• **Problem to solve**
Your answer should hold all lines of the entries that include the word "videos".

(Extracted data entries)
= = = = = = =

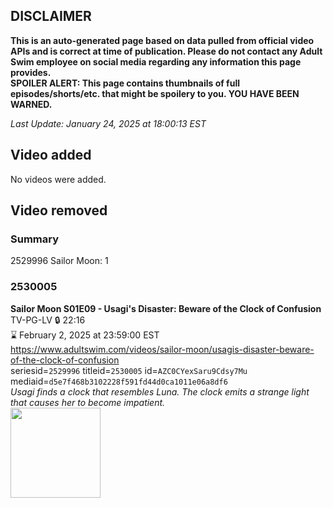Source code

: ## DISCLAIMER
**This is an auto-generated page based on data pulled from official video APIs and is correct at time of publication. Please do not contact any Adult Swim employee on social media regarding any information this page provides.**  
**SPOILER ALERT: This page contains thumbnails of full episodes/shorts/etc. that might be spoilery to you. YOU HAVE BEEN WARNED.**  

_Last Update: January 24, 2025 at 18:00:13 EST_
## Video added
No videos were added.  
## Video removed
### Summary
2529996 Sailor Moon: 1  
### 2530005
**Sailor Moon S01E09 - Usagi's Disaster: Beware of the Clock of Confusion**  
TV-PG-LV 🔒 22:16  
⌛ February 2, 2025 at 23:59:00 EST  
https://www.adultswim.com/videos/sailor-moon/usagis-disaster-beware-of-the-clock-of-confusion  
seriesid=`2529996` titleid=`2530005` id=`AZC0CYexSaru9Cdsy7Mu` mediaid=`d5e7f468b3102228f591fd44d0ca1011e06a8df6`  
_Usagi finds a clock that resembles Luna. The clock emits a strange light that causes her to become impatient._  
<a href="https://media.cdn.adultswim.com/uploads/20240729/thumbnails/2_24729953346-CopyofSailorMoon_Ep009_Thumbnail_1920x1080_Pillarbox.jpg"><img src="https://media.cdn.adultswim.com/uploads/20240729/thumbnails/2_24729953346-CopyofSailorMoon_Ep009_Thumbnail_1920x1080_Pillarbox.jpg" height="144px" /></a>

= = = = = = =

• **Completed exercise**
No videos were added.  
https://www.adultswim.com/videos/sailor-moon/usagis-disaster-beware-of-the-clock-of-confusion  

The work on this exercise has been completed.